As for safeguarding your own mental health, Oehlke said, “There’s an inverse proportion between responsibility and control in agriculture. Ag producers have a responsibility to family, animals, people you employ, but have very little control over weather, markets, global pandemic. You have to hand over some of that control. Leave it in God’s hands. Look at the good side of things. I’ve had more dinners with my kids and family in the last six weeks than in the last six years, because they don’t have practice every night and weekend. Take some solace in those things. Take solace in family, in the ability to walk around a farm or ranch. Take a step back. Dump that last load of cows on grass and watch the moms find the calves. Sit back and look at that. You’ve made it this far. A cow on green grass with a calf next to her is a pretty serene sight.”
And there’s always a solution, whether it’s one you like or not. Now, nearly a year after Chris made his final decision, Amber has worked with her father-in-law and brother-in-law to sell most of the livestock and the grain, and the $300,000 debt that was so daunting has been reduced to $50,000. Her 11-year-old son, who was always Dad’s chore hand, doesn’t want anything to do with the farm anymore.
Oehlke began working to start the Avera Farm and Rural Stress Hotline in the fall of 2018, prompted by the conditions he knew first-hand as a farmer. “The downturn in the markets, how tough harvest was, then the flooding, not being able to plant, a bad blizzard.”
The hotline has received between 450 and 500 calls since it started in January of 2019.
Callers to the hotline talk to a licensed, specially-trained professional whose goal is to figure out what callers need and how to get them that help.
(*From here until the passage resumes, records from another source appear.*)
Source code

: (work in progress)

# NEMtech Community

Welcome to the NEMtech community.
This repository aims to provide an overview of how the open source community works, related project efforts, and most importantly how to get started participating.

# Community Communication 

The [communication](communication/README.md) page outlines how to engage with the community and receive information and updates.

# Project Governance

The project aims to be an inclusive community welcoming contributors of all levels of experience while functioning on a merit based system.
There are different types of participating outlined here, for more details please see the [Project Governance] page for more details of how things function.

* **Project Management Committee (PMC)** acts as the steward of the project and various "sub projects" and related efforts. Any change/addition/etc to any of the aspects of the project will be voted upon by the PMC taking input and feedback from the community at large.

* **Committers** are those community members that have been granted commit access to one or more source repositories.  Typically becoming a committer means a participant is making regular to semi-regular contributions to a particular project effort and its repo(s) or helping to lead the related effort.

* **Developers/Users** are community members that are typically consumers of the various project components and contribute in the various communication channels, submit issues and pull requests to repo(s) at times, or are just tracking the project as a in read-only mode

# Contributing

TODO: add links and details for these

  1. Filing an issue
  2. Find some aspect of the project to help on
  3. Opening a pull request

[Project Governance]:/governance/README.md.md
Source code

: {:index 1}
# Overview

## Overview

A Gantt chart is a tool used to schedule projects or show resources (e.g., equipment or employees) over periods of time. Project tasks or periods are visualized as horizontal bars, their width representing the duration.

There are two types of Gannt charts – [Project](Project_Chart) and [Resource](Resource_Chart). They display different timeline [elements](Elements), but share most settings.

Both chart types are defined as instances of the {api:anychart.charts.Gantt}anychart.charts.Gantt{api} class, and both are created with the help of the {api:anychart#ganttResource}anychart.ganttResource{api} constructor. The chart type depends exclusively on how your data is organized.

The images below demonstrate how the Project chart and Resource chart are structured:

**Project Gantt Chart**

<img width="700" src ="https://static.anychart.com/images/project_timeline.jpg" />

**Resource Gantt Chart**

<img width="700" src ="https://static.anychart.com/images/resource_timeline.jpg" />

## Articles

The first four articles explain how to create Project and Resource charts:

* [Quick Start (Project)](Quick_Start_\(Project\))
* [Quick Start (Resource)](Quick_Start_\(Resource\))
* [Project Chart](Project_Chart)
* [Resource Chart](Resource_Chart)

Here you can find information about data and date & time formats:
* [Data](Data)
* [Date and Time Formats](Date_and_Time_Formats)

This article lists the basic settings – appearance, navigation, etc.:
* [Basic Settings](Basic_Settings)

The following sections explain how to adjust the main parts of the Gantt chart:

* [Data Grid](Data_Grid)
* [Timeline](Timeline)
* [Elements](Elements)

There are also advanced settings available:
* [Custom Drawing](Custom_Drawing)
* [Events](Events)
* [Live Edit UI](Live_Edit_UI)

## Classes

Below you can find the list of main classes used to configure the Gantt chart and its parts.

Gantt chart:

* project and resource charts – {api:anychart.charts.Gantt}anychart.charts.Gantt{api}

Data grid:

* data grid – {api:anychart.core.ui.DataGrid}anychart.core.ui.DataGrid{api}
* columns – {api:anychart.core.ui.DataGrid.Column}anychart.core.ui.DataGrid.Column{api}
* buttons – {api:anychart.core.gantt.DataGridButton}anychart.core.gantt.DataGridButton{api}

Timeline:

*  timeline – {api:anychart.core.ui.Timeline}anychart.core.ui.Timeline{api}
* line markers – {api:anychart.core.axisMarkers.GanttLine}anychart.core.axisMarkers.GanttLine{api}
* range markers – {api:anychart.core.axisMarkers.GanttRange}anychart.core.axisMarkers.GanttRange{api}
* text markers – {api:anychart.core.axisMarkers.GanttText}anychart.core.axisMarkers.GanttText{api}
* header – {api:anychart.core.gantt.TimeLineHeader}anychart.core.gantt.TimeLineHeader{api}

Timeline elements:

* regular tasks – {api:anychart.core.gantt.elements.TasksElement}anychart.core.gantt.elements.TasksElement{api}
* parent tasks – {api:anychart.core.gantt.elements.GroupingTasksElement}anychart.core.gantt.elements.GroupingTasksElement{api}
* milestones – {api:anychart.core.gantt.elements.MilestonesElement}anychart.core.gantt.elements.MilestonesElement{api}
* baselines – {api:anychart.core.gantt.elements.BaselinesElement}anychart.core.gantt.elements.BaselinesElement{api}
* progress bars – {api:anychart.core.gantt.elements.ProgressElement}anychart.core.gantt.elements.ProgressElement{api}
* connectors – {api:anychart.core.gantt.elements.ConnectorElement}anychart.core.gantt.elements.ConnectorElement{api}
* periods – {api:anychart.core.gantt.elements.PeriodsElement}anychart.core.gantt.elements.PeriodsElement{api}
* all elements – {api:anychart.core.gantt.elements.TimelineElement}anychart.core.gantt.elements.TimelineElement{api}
The call is free, anonymous and callers will reach a real person 24 hours a day.
Once they get connected with the right local resources, Oehlke says the care providers address each situation on an individual basis, taking into consideration all the patient’s concerns.
“Every treatment plan is individualized based on the patient’s comfort level with the utilization of medications and therapy. Within that individualized treatment plan I am extremely cautions with medications given ag producers’ safety concerns with the line of work they do, whether that’s operating heavy equipment, working with animals that can be less than cooperative at times, or the long hours they often put in. I work exceedingly hard to ensure they remain safe while also receiving benefit.”
Oehlke knows the struggles farmers and ranchers face, and does his best to make sure there are no major obstacles to keep them from getting the help they need. “You can’t put a dollar amount on your health, but we’re very cautious and usually prescribe generic meds that cost about $4 a month. We do have some foundation benefits to help some folks.” To help with time constraints, they offer telehealth appointments, so no one even has to walk into a clinic.
“That first call is the hardest to make, and it doesn’t cost anything,” Oehlke said.